Global mass message delivered on meta but not on other wikis?
Closed, ResolvedPublic

Description

I sent not one, but two global mass messages out; neither has delivered. The interface doesn't give me any indication that there was an error and there are zero messages in the global queue.

Restricted Application added a subscriber: Aklapper. · View Herald TranscriptThu, May 24, 4:39 PM
Evad37 added a subscriber: Evad37.Fri, May 25, 1:30 AM

Actually, it seems that the messages were delivered on Meta, but not globally (e.g. not to Commons:Signpost)

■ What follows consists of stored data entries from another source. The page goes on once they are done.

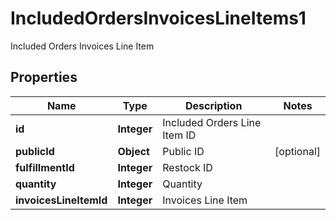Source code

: 

# IncludedOrdersInvoicesLineItems1

Included Orders Invoices Line Item

## Properties

| Name | Type | Description | Notes |
|------------ | ------------- | ------------- | -------------|
|**id** | **Integer** | Included Orders Line Item ID |  |
|**publicId** | **Object** | Public ID |  [optional] |
|**fulfillmentId** | **Integer** | Restock ID |  |
|**quantity** | **Integer** | Quantity |  |
|**invoicesLineItemId** | **Integer** | Invoices Line Item |  |



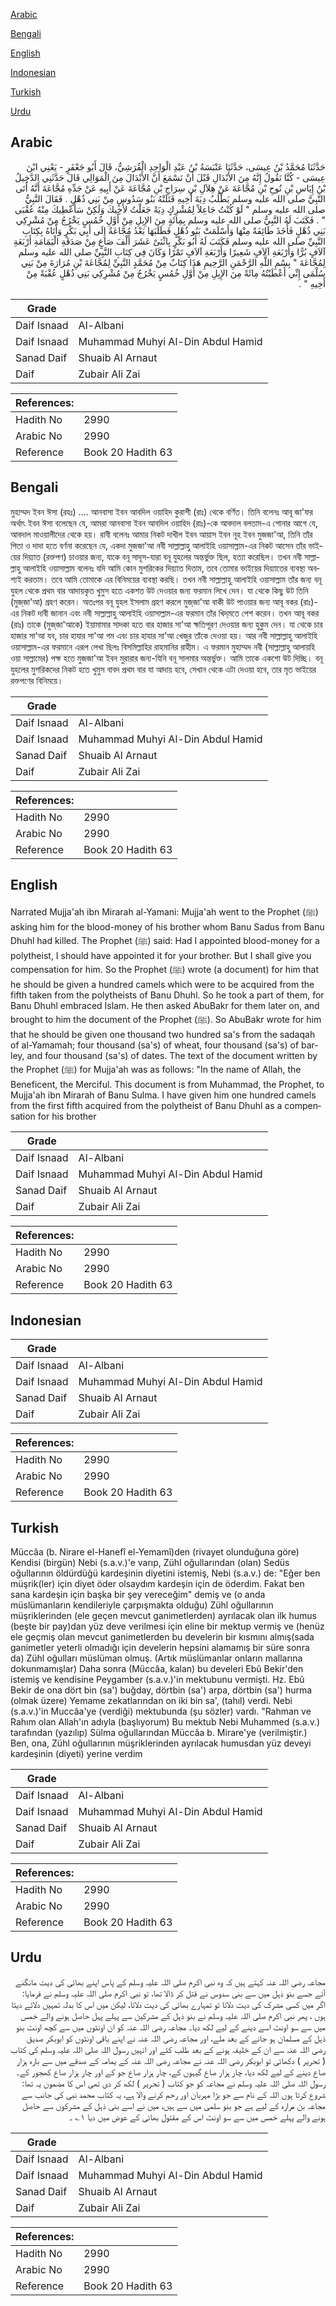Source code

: [Arabic](#arabic)

[Bengali](#bengali)

[English](#english)

[Indonesian](#indonesian)

[Turkish](#turkish)

[Urdu](#urdu)

## Arabic


<div dir="rtl" lang="ar" style={{fontSize:'larger',backgroundColor:'#f8f9fa',padding:20}}>
حَدَّثَنَا مُحَمَّدُ بْنُ عِيسَى، حَدَّثَنَا عَنْبَسَةُ بْنُ عَبْدِ الْوَاحِدِ الْقُرَشِيُّ، قَالَ أَبُو جَعْفَرٍ - يَعْنِي ابْنَ عِيسَى - كُنَّا نَقُولُ إِنَّهُ مِنَ الأَبْدَالِ قَبْلَ أَنْ نَسْمَعَ أَنَّ الأَبْدَالَ مِنَ الْمَوَالِي قَالَ حَدَّثَنِي الدَّخِيلُ بْنُ إِيَاسِ بْنِ نُوحِ بْنِ مُجَّاعَةَ عَنْ هِلاَلِ بْنِ سِرَاجِ بْنِ مُجَّاعَةَ عَنْ أَبِيهِ عَنْ جَدِّهِ مُجَّاعَةَ أَنَّهُ أَتَى النَّبِيَّ صلى الله عليه وسلم يَطْلُبُ دِيَةَ أَخِيهِ قَتَلَتْهُ بَنُو سَدُوسٍ مِنْ بَنِي ذُهْلٍ ‏.‏ فَقَالَ النَّبِيُّ صلى الله عليه وسلم ‏"‏ لَوْ كُنْتُ جَاعِلاً لِمُشْرِكٍ دِيَةً جَعَلْتُ لأَخِيكَ وَلَكِنْ سَأُعْطِيكَ مِنْهُ عُقْبَى ‏"‏ ‏.‏ فَكَتَبَ لَهُ النَّبِيُّ صلى الله عليه وسلم بِمِائَةٍ مِنَ الإِبِلِ مِنْ أَوَّلِ خُمُسٍ يَخْرُجُ مِنْ مُشْرِكِي بَنِي ذُهْلٍ فَأَخَذَ طَائِفَةً مِنْهَا وَأَسْلَمَتْ بَنُو ذُهْلٍ فَطَلَبَهَا بَعْدُ مُجَّاعَةُ إِلَى أَبِي بَكْرٍ وَأَتَاهُ بِكِتَابِ النَّبِيِّ صلى الله عليه وسلم فَكَتَبَ لَهُ أَبُو بَكْرٍ بِاثْنَىْ عَشَرَ أَلْفَ صَاعٍ مِنْ صَدَقَةِ الْيَمَامَةِ أَرْبَعَةِ آلاَفٍ بُرًّا وَأَرْبَعَةِ آلاَفٍ شَعِيرًا وَأَرْبَعَةِ آلاَفٍ تَمْرًا وَكَانَ فِي كِتَابِ النَّبِيِّ صلى الله عليه وسلم لِمُجَّاعَةَ ‏"‏ بِسْمِ اللَّهِ الرَّحْمَنِ الرَّحِيمِ هَذَا كِتَابٌ مِنْ مُحَمَّدٍ النَّبِيِّ لِمُجَّاعَةَ بْنِ مُرَارَةَ مِنْ بَنِي سُلْمَى إِنِّي أَعْطَيْتُهُ مِائَةً مِنَ الإِبِلِ مِنْ أَوَّلِ خُمُسٍ يَخْرُجُ مِنْ مُشْرِكِي بَنِي ذُهْلٍ عُقْبَةً مِنْ أَخِيهِ ‏"‏ ‏.‏
</div>
<div style={{backgroundColor:'#f8f9fa',padding:20, marginBottom: 10}}><table> <thead> <tr> <th>Grade</th> <th></th> </tr> </thead> <tbody> <tr><td>Daif Isnaad</td><td>Al-Albani</td></tr><tr><td>Daif Isnaad</td><td>Muhammad Muhyi Al-Din Abdul Hamid</td></tr><tr><td>Sanad Daif</td><td>Shuaib Al Arnaut</td></tr><tr><td>Daif</td><td>Zubair Ali Zai</td></tr></tbody></table><table> <thead> <tr> <th>References:</th> <th></th> </tr> </thead> <tbody><tr><td>Hadith No</td><td>2990</td></tr><tr><td>Arabic No</td><td>2990</td></tr><tr><td>Reference</td><td>Book 20 Hadith 63</td></tr></tbody></table></div>

## Bengali


<div dir="ltr" lang="bn" style={{fontSize:'larger',backgroundColor:'#f8f9fa',padding:20}}>
মুহাম্মদ ইবন ঈসা (রহঃ) .... আনবাসা ইবন আবদিল ওয়াহিদ কুরাশী (রাঃ) থেকে বর্ণিত। তিনি বলেনঃ আবূ জা'ফর অর্থাৎ ইবন ঈসা বলেছেন যে, আমরা আনবাসা ইবন আবদিল ওয়াহিদ (রাঃ)-কে আবদাল বলতাম-এ শোনার আগে যে, আবদাল মাওয়ালীদের থেকে হয়। রাবী বলেনঃ আমার নিকট দাখীল ইবন আয়াস ইবন নূহ ইবন মুজজা'আ, তিনি তাঁর পিতা ও দাদা হতে বর্ণনা করেছেন যে, একদা মুজজা'আ নবী সাল্লাল্লাহু আলাইহি ওয়াসাল্লাম-এর নিকট আসেন তাঁর ভাইয়ের দিয়্যাত (রক্তপণ) চাওয়ার জন্য, যাকে বনূ সাদূস-যারা বনূ যুহলের অন্তর্ভুক্ত ছিল, হত্যা করেছিল। তখন নবী সাল্লাল্লাহু আলাইহি ওয়াসাল্লাম বলেনঃ যদি আমি কোন মুশরিকের দিয়্যাত দিতাম, তবে তোমার ভাইয়ের দিয়্যাতের ব্যবস্থা অবশ্যই করতাম। তবে আমি তোমাকে এর বিনিময়ের ব্যবস্থা করছি। তখন নবী সাল্লাল্লাহু আলাইহি ওয়াসাল্লাম তাঁর জন্য বনূ যুহল থেকে প্রথম বার আদায়কৃত খুমুস হতে একশত উট দেওয়ার জন্য ফরমান লিখে দেন। যা থেকে কিছু উট তিনি (মুজ্‌জা'আ) গ্রহণ করেন। অতঃপর বনূ যুহল ইসলাম গ্রহণ করলে মুজ্‌জা'আ বাকী উট পাওয়ার জন্য আবূ বকর (রাঃ)-এর নিকট দাবী জানান এবং নবী সাল্লাল্লাহু আলাইহি ওয়াসাল্লাম-এর ফরমান তাঁর খিদ্‌মতে পেশ করেন। তখন আবূ বকর (রাঃ) তাকে (মুজ্‌জা'আকে) ইয়ামামার সাদকা হতে বার হাজার সা'আ ক্ষতিপূরণ দেওয়ার জন্য হুকুম দেন। যা থেকে চার হাজার সা'আ যব, চার হাযার সা'আ গম এবং চার হাযার সা'আ খেজুর তাঁকে দেওয়া হয়। আর নবী সাল্লাল্লাহু আলাইহি ওয়াসাল্লাম-এর ফরমানে এরূপ লেখা ছিলঃ বিসমিল্লাহির রাহমানির রাহীম। এ ফরমান মুহাম্মদ নবী (সাল্লাল্লাহু আলায়হি ওয়া সাল্লামের) পক্ষ হতে মুজজা'আ ইবন মুরারার জন্য-যিনি বনূ সালমার অন্তর্ভুক্ত। আমি তাকে একশো উট দিচ্ছি। বনূ যুহলের মুশরিকদের নিকট হতে খুমুস বাবদ প্রথম বার যা আদায় হবে, সেখান থেকে এটা দেওয়া হবে, তার মৃত ভাইয়ের রক্তপণের বিনিময়ে।
</div>
<div style={{backgroundColor:'#f8f9fa',padding:20, marginBottom: 10}}><table> <thead> <tr> <th>Grade</th> <th></th> </tr> </thead> <tbody> <tr><td>Daif Isnaad</td><td>Al-Albani</td></tr><tr><td>Daif Isnaad</td><td>Muhammad Muhyi Al-Din Abdul Hamid</td></tr><tr><td>Sanad Daif</td><td>Shuaib Al Arnaut</td></tr><tr><td>Daif</td><td>Zubair Ali Zai</td></tr></tbody></table><table> <thead> <tr> <th>References:</th> <th></th> </tr> </thead> <tbody><tr><td>Hadith No</td><td>2990</td></tr><tr><td>Arabic No</td><td>2990</td></tr><tr><td>Reference</td><td>Book 20 Hadith 63</td></tr></tbody></table></div>

## English


<div dir="ltr" lang="en" style={{fontSize:'larger',backgroundColor:'#f8f9fa',padding:20}}>
Narrated Mujja'ah ibn Mirarah al-Yamani: Mujja'ah went to the Prophet (ﷺ) asking him for the blood-money of his brother whom Banu Sadus from Banu Dhuhl had killed. The Prophet (ﷺ) said: Had I appointed blood-money for a polytheist, I should have appointed it for your brother. But I shall give you compensation for him. So the Prophet (ﷺ) wrote (a document) for him that he should be given a hundred camels which were to be acquired from the fifth taken from the polytheists of Banu Dhuhl. So he took a part of them, for Banu Dhuhl embraced Islam. He then asked AbuBakr for them later on, and brought to him the document of the Prophet (ﷺ). So AbuBakr wrote for him that he should be given one thousand two hundred sa's from the sadaqah of al-Yamamah; four thousand (sa's) of wheat, four thousand (sa's) of barley, and four thousand (sa's) of dates. The text of the document written by the Prophet (ﷺ) for Mujja'ah was as follows: "In the name of Allah, the Beneficent, the Merciful. This document is from Muhammad, the Prophet, to Mujja'ah ibn Mirarah of Banu Sulma. I have given him one hundred camels from the first fifth acquired from the polytheist of Banu Dhuhl as a compensation for his brother
</div>
<div style={{backgroundColor:'#f8f9fa',padding:20, marginBottom: 10}}><table> <thead> <tr> <th>Grade</th> <th></th> </tr> </thead> <tbody> <tr><td>Daif Isnaad</td><td>Al-Albani</td></tr><tr><td>Daif Isnaad</td><td>Muhammad Muhyi Al-Din Abdul Hamid</td></tr><tr><td>Sanad Daif</td><td>Shuaib Al Arnaut</td></tr><tr><td>Daif</td><td>Zubair Ali Zai</td></tr></tbody></table><table> <thead> <tr> <th>References:</th> <th></th> </tr> </thead> <tbody><tr><td>Hadith No</td><td>2990</td></tr><tr><td>Arabic No</td><td>2990</td></tr><tr><td>Reference</td><td>Book 20 Hadith 63</td></tr></tbody></table></div>

## Indonesian


<div dir="ltr" lang="id" style={{fontSize:'larger',backgroundColor:'#f8f9fa',padding:20}}>

</div>
<div style={{backgroundColor:'#f8f9fa',padding:20, marginBottom: 10}}><table> <thead> <tr> <th>Grade</th> <th></th> </tr> </thead> <tbody> <tr><td>Daif Isnaad</td><td>Al-Albani</td></tr><tr><td>Daif Isnaad</td><td>Muhammad Muhyi Al-Din Abdul Hamid</td></tr><tr><td>Sanad Daif</td><td>Shuaib Al Arnaut</td></tr><tr><td>Daif</td><td>Zubair Ali Zai</td></tr></tbody></table><table> <thead> <tr> <th>References:</th> <th></th> </tr> </thead> <tbody><tr><td>Hadith No</td><td>2990</td></tr><tr><td>Arabic No</td><td>2990</td></tr><tr><td>Reference</td><td>Book 20 Hadith 63</td></tr></tbody></table></div>

## Turkish


<div dir="ltr" lang="tr" style={{fontSize:'larger',backgroundColor:'#f8f9fa',padding:20}}>
Müccâa (b. Nirare el-Hanefî el-Yemamî)den (rivayet olunduğuna göre) Kendisi (birgün) Nebi (s.a.v.)'e varıp, Zühl oğullarından (olan) Sedüs oğullarının öldürdüğü kardeşinin diyetini istemiş, Nebi (s.a.v.) de: "Eğer ben müşrik(ler) için diyet öder olsaydım kardeşin için de öderdim. Fakat ben sana kardeşin için başka bir şey vereceğim" demiş ve (o anda müslümanların kendileriyle çarpışmakta olduğu) Zühl oğullarının müşriklerinden (ele geçen mevcut ganimetlerden) ayrılacak olan ilk humus (beşte bir pay)dan yüz deve verilmesi için eline bir mektup vermiş ve (henüz ele geçmiş olan mevcut ganimetlerden bu develerin bir kısmını almış(sada ganimetler yeterli olmadığı için develerin hepsini alamamış bir süre sonra da) Zühl oğulları müslüman olmuş. (Artık müslümanlar onların mallarına dokunmamışlar) Daha sonra (Müccâa, kalan) bu develeri Ebû Bekir'den istemiş ve kendisine Peygamber (s.a.v.)'in mektubunu vermişti. Hz. Ebû Bekir de ona dört bin (sa') buğday, dörtbin (sa') arpa, dörtbin (sa') hurma (olmak üzere) Yemame zekatlarından on iki bin sa', (tahıl) verdi. Nebi (s.a.v.)'in Muccâa'ye (verdiği) mektubunda (şu sözler) vardı. "Rahman ve Rahım olan Allah'ın adıyla (başlıyorum) Bu mektub Nebi Muhammed (s.a.v.) tarafından (yazılıp) Sülma oğullarından Müccâa b. Mirare'ye (verilmiştir.) Ben, ona, Zühl oğullarının müşriklerinden ayrılacak humusdan yüz deveyi kardeşinin (diyeti) yerine verdim
</div>
<div style={{backgroundColor:'#f8f9fa',padding:20, marginBottom: 10}}><table> <thead> <tr> <th>Grade</th> <th></th> </tr> </thead> <tbody> <tr><td>Daif Isnaad</td><td>Al-Albani</td></tr><tr><td>Daif Isnaad</td><td>Muhammad Muhyi Al-Din Abdul Hamid</td></tr><tr><td>Sanad Daif</td><td>Shuaib Al Arnaut</td></tr><tr><td>Daif</td><td>Zubair Ali Zai</td></tr></tbody></table><table> <thead> <tr> <th>References:</th> <th></th> </tr> </thead> <tbody><tr><td>Hadith No</td><td>2990</td></tr><tr><td>Arabic No</td><td>2990</td></tr><tr><td>Reference</td><td>Book 20 Hadith 63</td></tr></tbody></table></div>

## Urdu


<div dir="rtl" lang="ur" style={{fontSize:'larger',backgroundColor:'#f8f9fa',padding:20}}>
مجاعہ رضی اللہ عنہ کہتے ہیں کہ وہ نبی اکرم صلی اللہ علیہ وسلم کے پاس اپنے بھائی کی دیت مانگنے آئے جسے بنو ذہل میں سے بنی سدوس نے قتل کر ڈالا تھا، تو نبی اکرم صلی اللہ علیہ وسلم نے فرمایا: اگر میں کسی مشرک کی دیت دلاتا تو تمہارے بھائی کی دیت دلاتا، لیکن میں اس کا بدلہ تمہیں دلائے دیتا ہوں ، پھر نبی اکرم صلی اللہ علیہ وسلم نے بنو ذہل کے مشرکین سے پہلے پہل حاصل ہونے والے خمس میں سے سو اونٹ اسے دینے کے لیے لکھ دیا۔ مجاعہ رضی اللہ عنہ کو ان اونٹوں میں سے کچھ اونٹ بنو ذہل کے مسلمان ہو جانے کے بعد ملے، اور مجاعہ رضی اللہ عنہ نے اپنے باقی اونٹوں کو ابوبکر صدیق رضی اللہ عنہ سے ان کے خلیفہ ہونے کے بعد طلب کئے اور انہیں رسول اللہ صلی اللہ علیہ وسلم کی کتاب ( تحریر ) دکھائی تو ابوبکر رضی اللہ عنہ نے مجاعہ رضی اللہ عنہ کے یمامہ کے صدقے میں سے بارہ ہزار صاع دینے کے لیے لکھ دیا، چار ہزار صاع گیہوں کے، چار ہزار صاع جو کے اور چار ہزار صاع کھجور کے۔ رسول اللہ صلی اللہ علیہ وسلم نے مجاعہ کو جو کتاب ( تحریر ) لکھ کر دی تھی اس کا مضمون یہ تھا: شروع کرتا ہوں اللہ کے نام سے جو بڑا مہربان اور رحم کرنے والا ہے، یہ کتاب محمد نبی کی جانب سے مجاعہ بن مرارہ کے لیے ہے جو بنو سلمی میں سے ہیں، میں نے اسے بنی ذہل کے مشرکوں سے حاصل ہونے والے پہلے خمس میں سے سو اونٹ اس کے مقتول بھائی کے عوض میں دیا ۱؎ ۔
</div>
<div style={{backgroundColor:'#f8f9fa',padding:20, marginBottom: 10}}><table> <thead> <tr> <th>Grade</th> <th></th> </tr> </thead> <tbody> <tr><td>Daif Isnaad</td><td>Al-Albani</td></tr><tr><td>Daif Isnaad</td><td>Muhammad Muhyi Al-Din Abdul Hamid</td></tr><tr><td>Sanad Daif</td><td>Shuaib Al Arnaut</td></tr><tr><td>Daif</td><td>Zubair Ali Zai</td></tr></tbody></table><table> <thead> <tr> <th>References:</th> <th></th> </tr> </thead> <tbody><tr><td>Hadith No</td><td>2990</td></tr><tr><td>Arabic No</td><td>2990</td></tr><tr><td>Reference</td><td>Book 20 Hadith 63</td></tr></tbody></table></div>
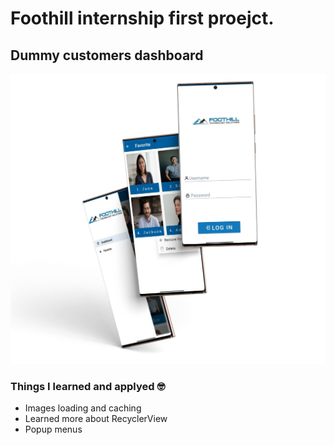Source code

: # Foothill internship first proejct.
## Dummy customers dashboard
![](images/showcase.jpeg)

### Things I learned and applyed :nerd_face:	
- Images loading and caching 
- Learned more about RecyclerView
- Popup menus
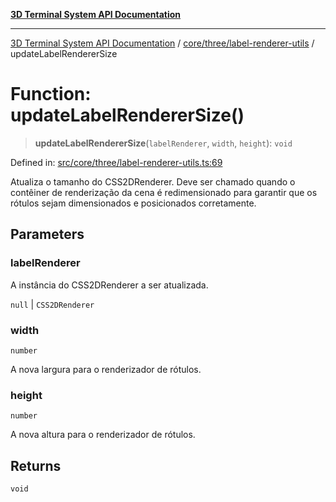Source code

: [**3D Terminal System API Documentation**](../../../../README.md)

***

[3D Terminal System API Documentation](../../../../README.md) / [core/three/label-renderer-utils](../README.md) / updateLabelRendererSize

# Function: updateLabelRendererSize()

> **updateLabelRendererSize**(`labelRenderer`, `width`, `height`): `void`

Defined in: [src/core/three/label-renderer-utils.ts:69](https://github.com/Dicommunitas/ThreeJS_Terminal_3D/blob/7212b5be68c3f7954d775adb9932e64d901692b4/src/core/three/label-renderer-utils.ts#L69)

Atualiza o tamanho do CSS2DRenderer.
Deve ser chamado quando o contêiner de renderização da cena é redimensionado
para garantir que os rótulos sejam dimensionados e posicionados corretamente.

## Parameters

### labelRenderer

A instância do CSS2DRenderer a ser atualizada.

`null` | `CSS2DRenderer`

### width

`number`

A nova largura para o renderizador de rótulos.

### height

`number`

A nova altura para o renderizador de rótulos.

## Returns

`void`
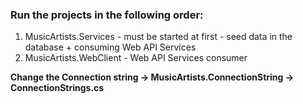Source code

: ### Run the projects in the following order:
  1. MusicArtists.Services - must be started at first - seed data in the database + consuming Web API Services
  2. MusicArtists.WebClient - Web API Services consumer
 
__Change the Connection string -> MusicArtists.ConnectionString -> ConnectionStrings.cs__ 
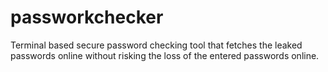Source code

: # passworkchecker
Terminal based secure password checking tool that fetches the leaked passwords online without risking the loss of the entered passwords online.
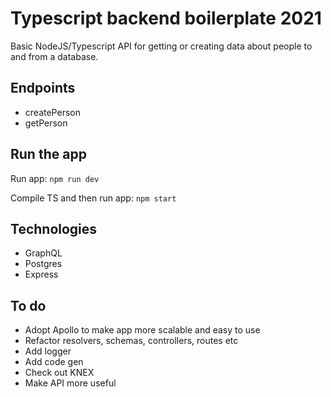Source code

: # Typescript backend boilerplate 2021

Basic NodeJS/Typescript API for getting or creating data about people to and from a database.

## Endpoints

- createPerson
- getPerson
## Run the app

Run app: `npm run dev`

Compile TS and then run app: `npm start`
## Technologies
- GraphQL
- Postgres
- Express

## To do
- Adopt Apollo to make app more scalable and easy to use
- Refactor resolvers, schemas, controllers, routes etc
- Add logger
- Add code gen
- Check out KNEX
- Make API more useful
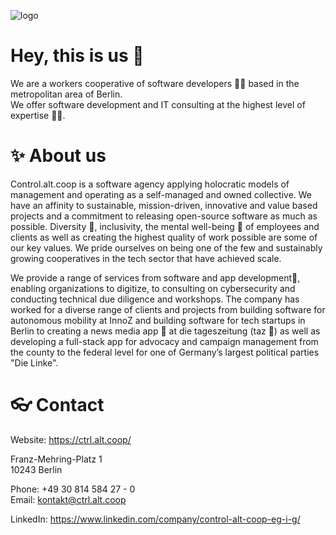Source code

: ![logo](https://user-images.githubusercontent.com/82034619/158221988-b29d6751-013a-4700-b212-87b741f8b4bb.png)

# Hey, this is us 👋

We are a workers cooperative of software developers 👩‍💻  based in the metropolitan area of Berlin.\
We offer software development and IT consulting at the highest level of expertise 🧙‍♂️.

# ✨ About us  

Control.alt.coop is a software agency applying holocratic models of management and operating as a self-managed and owned collective. We have an affinity to sustainable, mission-driven, innovative and value based projects and a commitment to releasing open-source software as much as possible. Diversity 🌈, inclusivity, the mental well-being 🧘 of employees and clients as well as creating the highest quality of work possible are some of our key values. We pride ourselves on being one of the few and sustainably growing cooperatives in the tech sector that have achieved scale.

We provide a range of services from software and app development📱, enabling organizations to digitize, to consulting on cybersecurity and conducting technical due diligence and workshops. The company has worked for a diverse range of clients and projects from building software for autonomous mobility at InnoZ and building software for tech startups in Berlin to creating a news media app 📰 at die tageszeitung (taz 🐾)  as well as developing a full-stack app for advocacy and campaign management from the county to the federal level for one of Germany’s largest political parties "Die Linke".

# 👓 Contact

Website: https://ctrl.alt.coop/

Franz-Mehring-Platz 1\
10243 Berlin

Phone: +49 30 814 584 27 - 0\
Email: kontakt@ctrl.alt.coop

LinkedIn: https://www.linkedin.com/company/control-alt-coop-eg-i-g/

Aklapper renamed this task from Global mass message broken? to Global mass message delivered on meta but not on other wikis?.Sat, May 26, 2:23 PM
Legoktm triaged this task as Unbreak Now! priority.Mon, May 28, 6:20 PM
Legoktm added a subscriber: Legoktm.

Not sure what's happening, but this is UBN for MassMessage...still looking through logs.

Restricted Application added subscribers: Liuxinyu970226, TerraCodes. · View Herald TranscriptMon, May 28, 6:20 PM
Johan added a subscriber: Johan.Mon, May 28, 9:21 PM

Yeah, Tech News isn't being delivered either.

jrbs added a subscriber: jrbs.Mon, May 28, 11:27 PM

Based on the timing of this being reported, I suspect the recent changes in T190327: FY17/18 Q4 Program 8 Services Goal: Complete the JobQueue transition to EventBus maybe? Specifically https://gerrit.wikimedia.org/r/#/c/429980/ and https://gerrit.wikimedia.org/r/#/c/429983/

I guess things are no longer logged to the runJobs.log file, trying to figure out where they went instead.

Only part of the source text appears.